• Required work: When you reach the line that contains "are things like" in the entries below, begin returning lines exactly as written and continue through the last one.

** Opening Exercise data block **

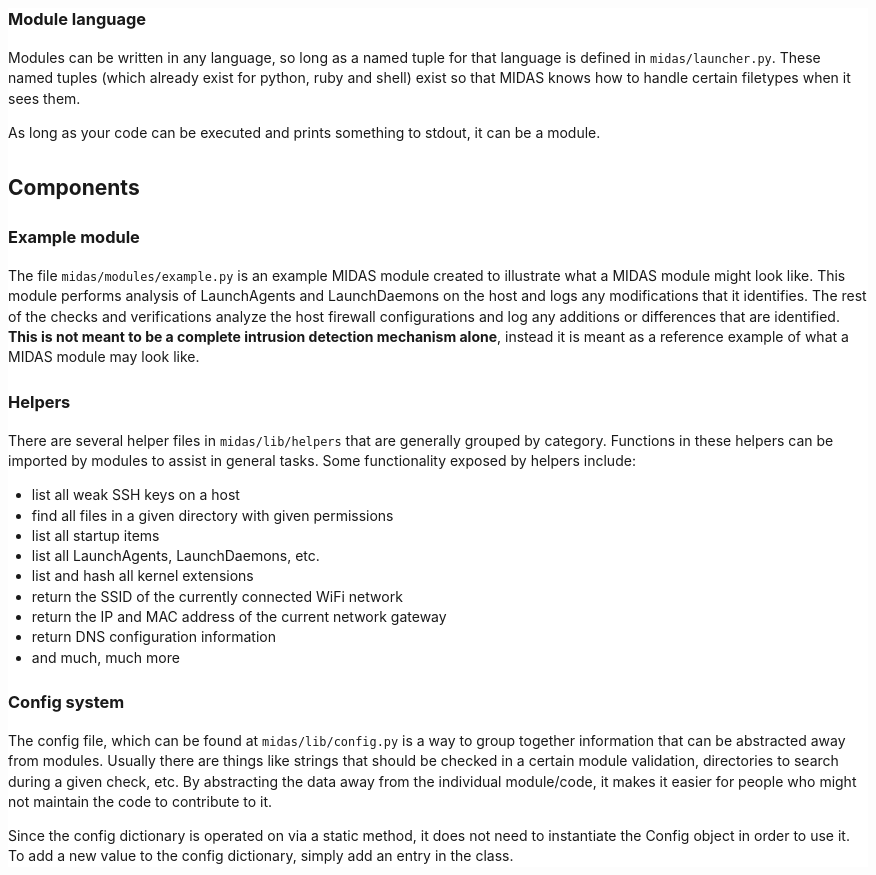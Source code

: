 ### Module language

Modules can be written in any language, so long as a named tuple for that
language is defined in `midas/launcher.py`. These named tuples (which
already exist for python, ruby and shell) exist so that MIDAS knows how
to handle certain filetypes when it sees them.

As long as your code can be executed and prints something to stdout, it can be
a module.


Components
----------

### Example module

The file `midas/modules/example.py` is an example MIDAS module created to
illustrate what a MIDAS module might look like. This module performs
analysis of LaunchAgents and LaunchDaemons on the host and logs any
modifications that it identifies. The rest of the checks and
verifications analyze the host firewall configurations and log any additions or
differences that are identified. **This is not meant to be a complete intrusion
detection mechanism alone**, instead it is meant as a reference example of what
a MIDAS module may look like.

### Helpers

There are several helper files in `midas/lib/helpers` that are generally
grouped by category. Functions in these helpers can be imported by modules to
assist in general tasks. Some functionality exposed by helpers include:

- list all weak SSH keys on a host
- find all files in a given directory with given permissions
- list all startup items
- list all LaunchAgents, LaunchDaemons, etc.
- list and hash all kernel extensions
- return the SSID of the currently connected WiFi network
- return the IP and MAC address of the current network gateway
- return DNS configuration information
- and much, much more

### Config system

The config file, which can be found at `midas/lib/config.py` is a way to group
together information that can be abstracted away from modules. Usually there
are things like strings that should be checked in a certain module validation,
directories to search during a given check, etc. By abstracting the data away
from the individual module/code, it makes it easier for people who might not
maintain the code to contribute to it.

Since the config dictionary is operated on via a static method, it does not
need to instantiate the Config object in order to use it. To add a new value
to the config dictionary, simply add an entry in the class.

** Closing Exercise data block **

• Solution to the problem:
are things like strings that should be checked in a certain module validation,
directories to search during a given check, etc. By abstracting the data away
from the individual module/code, it makes it easier for people who might not
maintain the code to contribute to it.

Since the config dictionary is operated on via a static method, it does not
need to instantiate the Config object in order to use it. To add a new value
to the config dictionary, simply add an entry in the class.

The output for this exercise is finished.